- European box art
- Developers: Sonic! Software Planning Camelot Software Planning
- Publisher: Sega
- Director: Yasuhiro Taguchi
- Producer: Hiroyuki Takahashi
- Designers: Hiroyuki Takahashi Shugo Takahashi
- Writer: Hiroyuki Takahashi
- Composer: Motoi Sakuraba
- Series: Shining
- Platform: Sega Saturn
- Release: Scenario 1 JP: December 11, 1997; EU: June 12, 1998; NA: July 31, 1998; Scenario 2 JP: April 29, 1998; Scenario 3 JP: September 23, 1998;
- Genre: Tactical role-playing
- Mode: Single-player

= Shining Force III =

1997 video game

Shining Force III (Note: Shining Force III (シャイニング・フォースIII, Shainingu Fōsu III)) is a tactical role-playing game released for the Sega Saturn.

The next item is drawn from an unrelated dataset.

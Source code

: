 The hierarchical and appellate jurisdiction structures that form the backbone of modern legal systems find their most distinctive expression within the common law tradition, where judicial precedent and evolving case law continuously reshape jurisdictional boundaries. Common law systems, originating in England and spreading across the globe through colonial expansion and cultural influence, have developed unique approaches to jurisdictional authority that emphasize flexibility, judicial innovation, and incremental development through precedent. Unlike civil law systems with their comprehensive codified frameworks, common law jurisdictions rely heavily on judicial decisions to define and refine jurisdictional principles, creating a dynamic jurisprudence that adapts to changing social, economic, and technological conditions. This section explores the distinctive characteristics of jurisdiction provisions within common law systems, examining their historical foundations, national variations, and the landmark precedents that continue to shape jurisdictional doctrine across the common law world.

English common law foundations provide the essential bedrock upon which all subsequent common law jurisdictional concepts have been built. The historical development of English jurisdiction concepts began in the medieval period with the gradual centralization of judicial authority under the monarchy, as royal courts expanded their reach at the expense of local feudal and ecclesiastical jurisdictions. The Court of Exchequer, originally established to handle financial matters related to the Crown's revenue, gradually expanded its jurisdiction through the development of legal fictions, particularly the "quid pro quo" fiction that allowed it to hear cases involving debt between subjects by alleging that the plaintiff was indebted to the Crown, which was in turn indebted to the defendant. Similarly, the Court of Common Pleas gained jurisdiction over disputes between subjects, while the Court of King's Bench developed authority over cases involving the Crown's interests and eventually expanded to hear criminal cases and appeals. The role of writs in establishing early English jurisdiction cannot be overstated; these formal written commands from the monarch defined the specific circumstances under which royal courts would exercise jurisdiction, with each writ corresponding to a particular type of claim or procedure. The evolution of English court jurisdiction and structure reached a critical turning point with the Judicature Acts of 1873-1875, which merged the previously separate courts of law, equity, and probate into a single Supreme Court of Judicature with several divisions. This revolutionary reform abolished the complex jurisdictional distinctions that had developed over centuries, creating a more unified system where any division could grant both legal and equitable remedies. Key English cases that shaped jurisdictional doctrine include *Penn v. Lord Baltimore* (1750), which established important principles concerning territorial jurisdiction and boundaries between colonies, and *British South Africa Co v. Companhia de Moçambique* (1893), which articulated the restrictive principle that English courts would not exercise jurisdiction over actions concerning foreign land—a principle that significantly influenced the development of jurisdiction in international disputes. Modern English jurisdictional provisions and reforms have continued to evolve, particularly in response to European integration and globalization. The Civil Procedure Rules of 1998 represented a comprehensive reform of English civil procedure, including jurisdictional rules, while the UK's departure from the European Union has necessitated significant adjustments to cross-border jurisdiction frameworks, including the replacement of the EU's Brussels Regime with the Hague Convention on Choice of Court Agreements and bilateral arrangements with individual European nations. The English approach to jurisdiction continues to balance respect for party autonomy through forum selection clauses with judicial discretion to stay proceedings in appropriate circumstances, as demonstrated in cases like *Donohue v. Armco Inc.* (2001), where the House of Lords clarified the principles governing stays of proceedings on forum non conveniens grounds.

In Japan, Shining Force III was a video game released in three parts across three discs - Scenario 1, (Note: ) Scenario 2, (Note: ) and Scenario 3 (Note: ) - released individually across late 1997 and 1998. Game data could be saved and transferred forward to later scenarios in order to influence events and obtain rewards in-game, a mechanic marketed as the "Synchronicity system". Each scenario utilizes the same core gameplay mechanics, but follows a different character's perspective of the overarching narrative in a shared game world. In North America and Europe, only the first entry, Scenario 1, was translated into English, and was simply titled Shining Force III for its release in mid-1998.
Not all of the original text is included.